At a 14.2x EBITDA entry multiple, a $17M enterprise value swing from getting the debt schedule wrong isn't hypothetical - it's one rounding error per quarter, compounded across a 5-year hold. Keep the schedules clean.

Where AI Helps (and Where It Doesn't)

The mechanical parts of balance sheet projection - building roll-forwards, writing cross-tab references, checking the tie-out - are exactly what AI tools handle well. ModelMonkey can read your P&L and assumptions tabs, write the delta formulas for working capital, and flag when your check cell shows a break. It won't build the business logic for you, but it will save 45 minutes of formula-writing per model build.

What AI can't do is tell you whether your DSO assumption is realistic for your customer base, or whether your DPO reflects actual vendor terms. Those judgments still live with the analyst.

The Check Infrastructure That Prevents Late-Night Fire Drills

A model that ties today will break the next time someone edits the assumptions tab without updating the cash flow wiring. Build the checks in from the start.

Balance check. =Assets - (Liabilities + Equity) - should always be zero. Put this in a named range called BS_CHECK and reference it from a summary dashboard.

Cash flow to cash balance check.
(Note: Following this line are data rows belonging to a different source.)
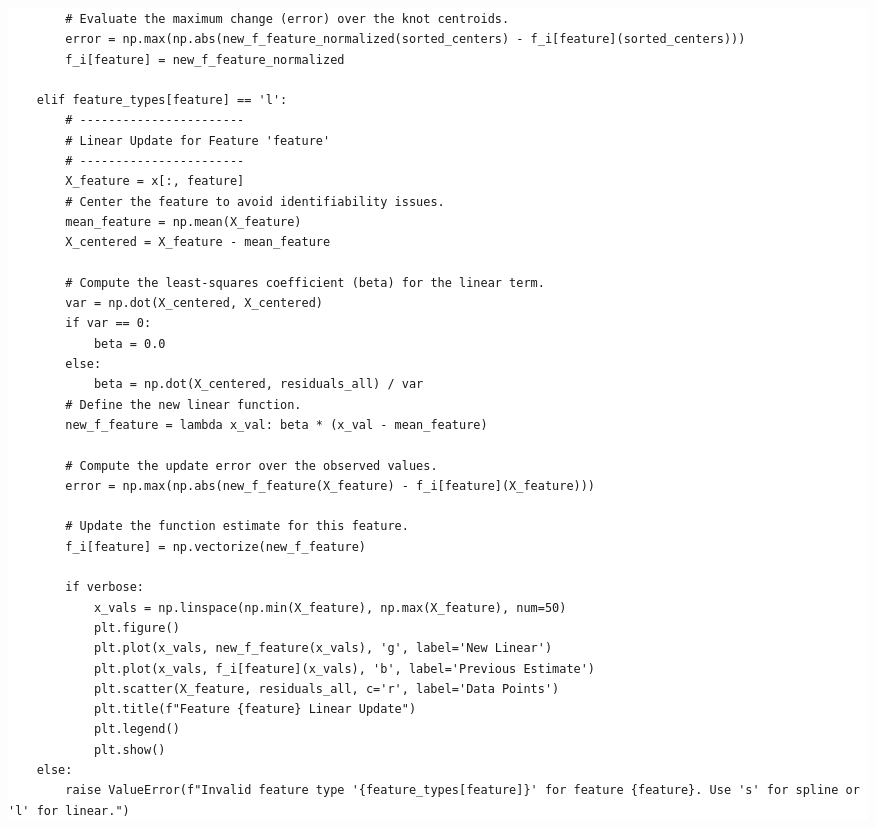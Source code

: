             # Evaluate the maximum change (error) over the knot centroids.
            error = np.max(np.abs(new_f_feature_normalized(sorted_centers) - f_i[feature](sorted_centers)))
            f_i[feature] = new_f_feature_normalized

        elif feature_types[feature] == 'l':
            # -----------------------
            # Linear Update for Feature 'feature'
            # -----------------------
            X_feature = x[:, feature]
            # Center the feature to avoid identifiability issues.
            mean_feature = np.mean(X_feature)
            X_centered = X_feature - mean_feature

            # Compute the least-squares coefficient (beta) for the linear term.
            var = np.dot(X_centered, X_centered)
            if var == 0:
                beta = 0.0
            else:
                beta = np.dot(X_centered, residuals_all) / var
            # Define the new linear function.
            new_f_feature = lambda x_val: beta * (x_val - mean_feature)

            # Compute the update error over the observed values.
            error = np.max(np.abs(new_f_feature(X_feature) - f_i[feature](X_feature)))

            # Update the function estimate for this feature.
            f_i[feature] = np.vectorize(new_f_feature)

            if verbose:
                x_vals = np.linspace(np.min(X_feature), np.max(X_feature), num=50)
                plt.figure()
                plt.plot(x_vals, new_f_feature(x_vals), 'g', label='New Linear')
                plt.plot(x_vals, f_i[feature](x_vals), 'b', label='Previous Estimate')
                plt.scatter(X_feature, residuals_all, c='r', label='Data Points')
                plt.title(f"Feature {feature} Linear Update")
                plt.legend()
                plt.show()
        else:
            raise ValueError(f"Invalid feature type '{feature_types[feature]}' for feature {feature}. Use 's' for spline or 'l' for linear.")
Beginning cash + net cash flow = ending cash on the balance sheet. A separate check:

=ABS('Cash Flow'!C45 - 'Balance Sheet'!C5) > 0.5

If this returns TRUE, something is double-counted or omitted in the cash flow statement.

Retained earnings bridge. Opening RE + net income - dividends = closing RE. Another one-line check that catches a surprisingly large class of errors.

As of May 2026, I haven't seen a single three-statement model in the wild that didn't benefit from at least one of these checks being formalized. Most models have an informal "it looks right" verification. That's not a check.